PARIS: Hindi Zahra is the new face of a young generation of emancipated, cosmopolitan singers and songwriters from North Africa. Her album Handmade is due to be released in late February.
Born in Khouribga in southern Morocco, Zahra describes herself as an inveterate nomad: “From the time I was a small child, I was out on the road with my parents and coming into contact with the whole spectrum of Moroccan music every day–from the songs of the Berber women and Gnawa [a Sufi religious order in Morocco] chants to rock. The music of the Tuareg, too, Egyptian music and Bollywood was something I had a particular soft spot for.”
Behind all of these influences was the voice of her mother that provided Zahra with an underlying melody. Among Berbers, singing has always been the preserve of the women and every family has a least one female member who sings.

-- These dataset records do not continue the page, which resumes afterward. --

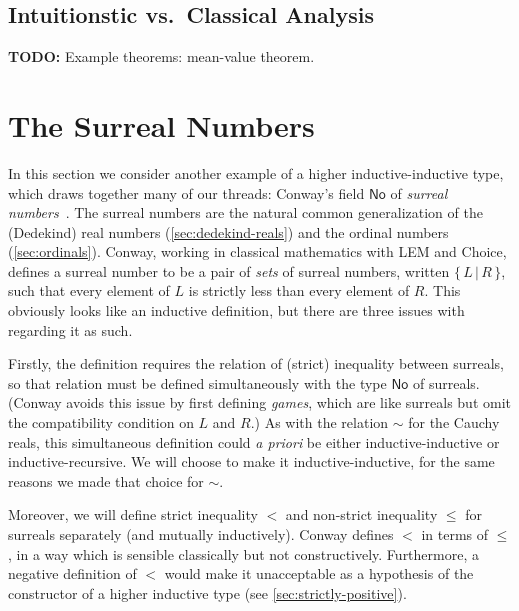 \subsection{Intuitionstic vs.\ Classical Analysis}
\label{sec:intuitionistic-vs-classical-analysis}

\textbf{TODO:} Example theorems: mean-value theorem.


\section{The Surreal Numbers}
\label{sec:surreals}

\newcommand{\NO}{\ensuremath{\mathsf{No}}\xspace}
\newcommand{\surr}[2]{\{\,#1\,\big|\,#2\,\}}
\newcommand{\LL}{\mathcal{L}}
\newcommand{\RR}{\mathcal{R}}

In this section we consider another example of a higher inductive-inductive type, which draws together many of our threads: Conway's field \NO of \emph{surreal numbers}~\cite{conway:onag}.
The surreal numbers are the natural common generalization of the (Dedekind) real numbers (\autoref{sec:dedekind-reals}) and the ordinal numbers (\autoref{sec:ordinals}).
Conway, working in classical mathematics with LEM and Choice, defines a surreal number to be a pair of \emph{sets} of surreal numbers, written $\surr L R$, such that every element of $L$ is strictly less than every element of $R$.
This obviously looks like an inductive definition, but there are three issues with regarding it as such.

Firstly, the definition requires the relation of (strict) inequality between surreals, so that relation must be defined simultaneously with the type \NO of surreals.
(Conway avoids this issue by first defining \emph{games}, which are like surreals but omit the compatibility condition on $L$ and $R$.)
As with the relation $\sim$ for the Cauchy reals, this simultaneous definition could \emph{a priori} be either inductive-inductive or inductive-recursive.
We will choose to make it inductive-inductive, for the same reasons we made that choice for $\sim$.

Moreover, we will define strict inequality $<$ and non-strict inequality $\le$ for surreals separately (and mutually inductively).
Conway defines $<$ in terms of $\le$, in a way which is sensible classically but not constructively.
Furthermore, a negative definition of $<$ would make it unacceptable as a hypothesis of the constructor of a higher inductive type (see \autoref{sec:strictly-positive}).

Zahra is clearly moved as she explains that her background has given her a great deal of female, “intimate and powerful” self-confidence. So it is no surprise that all of her idols are female singers: the American Ella Fitzgerald, the great Egyptian diva Oum Kalthoum, and the exotic and amazing voice of Peru's Yma Sumac with its five-octave vocal range. “They are all divas of sadness,” says Zahra.

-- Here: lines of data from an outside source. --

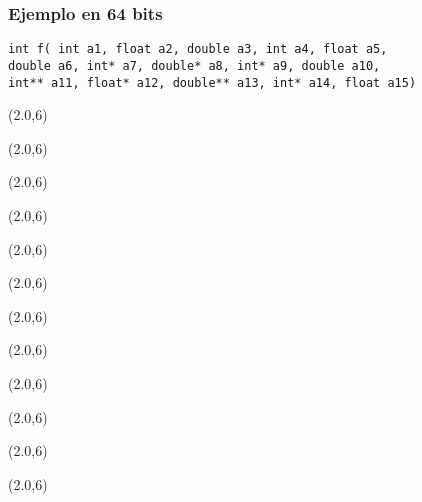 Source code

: \documentclass[aspectratio=169]{beamer}
\begin{document}
\begin{frame}[t,fragile]
\frametitle{Ejemplo en 64 bits}
\begin{verbatim}
int f( int a1, float a2, double a3, int a4, float a5,
double a6, int* a7, double* a8, int* a9, double a10,
int** a11, float* a12, double** a13, int* a14, float a15)
\end{verbatim}
    \begin{textblock}{20}(2.0,6)  \end{textblock}
    \begin{textblock}{20}(2.0,6)  \end{textblock}
    \begin{textblock}{20}(2.0,6)  \end{textblock}
    \begin{textblock}{20}(2.0,6)  \end{textblock}
    \begin{textblock}{20}(2.0,6)  \end{textblock}
    \begin{textblock}{20}(2.0,6)  \end{textblock}
    \begin{textblock}{20}(2.0,6)  \end{textblock}
    \begin{textblock}{20}(2.0,6)  \end{textblock}
    \begin{textblock}{20}(2.0,6)  \end{textblock}
    \begin{textblock}{20}(2.0,6)  \end{textblock}
    \begin{textblock}{20}(2.0,6)  \end{textblock}
    \begin{textblock}{20}(2.0,6)  \end{textblock}

\end{frame}
\end{document}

She made her way to Paris as a young singer in a conscious attempt to free herself from the ties of her homeland and discover other cultures. It was difficult. She remembers: “All [immigrants] find it hard to settle in a new country; especially young people. One can adjust better to change mentally as an adult. As a youngster, however, the whole thing is just too much, the change overwhelming. Settling into life in a big city was very difficult for me. I had always been used to being on the road.”

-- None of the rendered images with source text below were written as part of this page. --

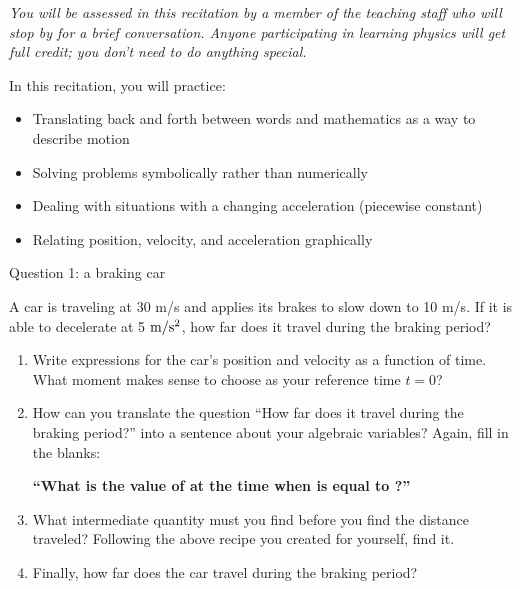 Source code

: \documentclass[12pt]{article}
\newcommand{\BI}{\begin{itemize}}
\newcommand{\EI}{\end{itemize}}
\begin{document}
\Large
\centerline{}
\normalsize
\centerline{}

\it You will be assessed in this recitation by a member of the teaching staff who will stop by for a brief conversation. Anyone participating in learning physics will get full credit; you don't need to do anything special.

\rmfamily

\medskip

\rm In this recitation, you will practice:

\BI
\item Translating back and forth between words and mathematics as a way to describe motion
\item Solving problems symbolically rather than numerically
\item Dealing with situations with a changing acceleration (piecewise constant)
\item Relating position, velocity, and acceleration graphically
\EI
\newpage


\centerline{\Large Question 1: a braking car}


A car is traveling at 30 m/s and applies its brakes to slow down to 10 m/s. If it is able to decelerate at 5 $\rm m/\rm s^2$, how far does it travel during the braking period?

\begin{enumerate}
\item Write expressions for the car's position and velocity as a function of time. What moment makes sense to choose as your reference time $t=0$?

\vspace{1in}


\item How can you translate the question ``How far does it travel during the braking period?'' into a sentence about your algebraic variables? Again, fill in the blanks: 

\begin{center}
{\bf ``What is the value of \underline{\hspace{0.7in}} at the time when \underline{\hspace{0.7in}} is equal to \underline{\hspace{0.7in}}?''} 
\end{center}


\item What intermediate quantity must you find before you find the distance traveled? Following the above recipe you created for yourself, find it.




\vspace{2in}





\item Finally, how far does the car travel during the braking period?



\end{enumerate}
\end{document}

Growing up as a Berber in a country with a strong Arab culture, and where Arabic rather than Berber was spoken, she always had the vague feeling of living a kind of “somewhere” existence. It is a feeling, though, that has also always helped her to adapt to new places–eventually even to Paris.
She began life on the Seine as a soul backup singer. “I became really frustrated working only with Western musicians, though,” she recalls. “But at the same time, I became aware of the wealth of material I had in me. I wanted to take the musical culture of my homeland onto another level, to introduce different instruments, especially the piano and the electric guitar, to create a harmonious blend from the most diverse instruments.”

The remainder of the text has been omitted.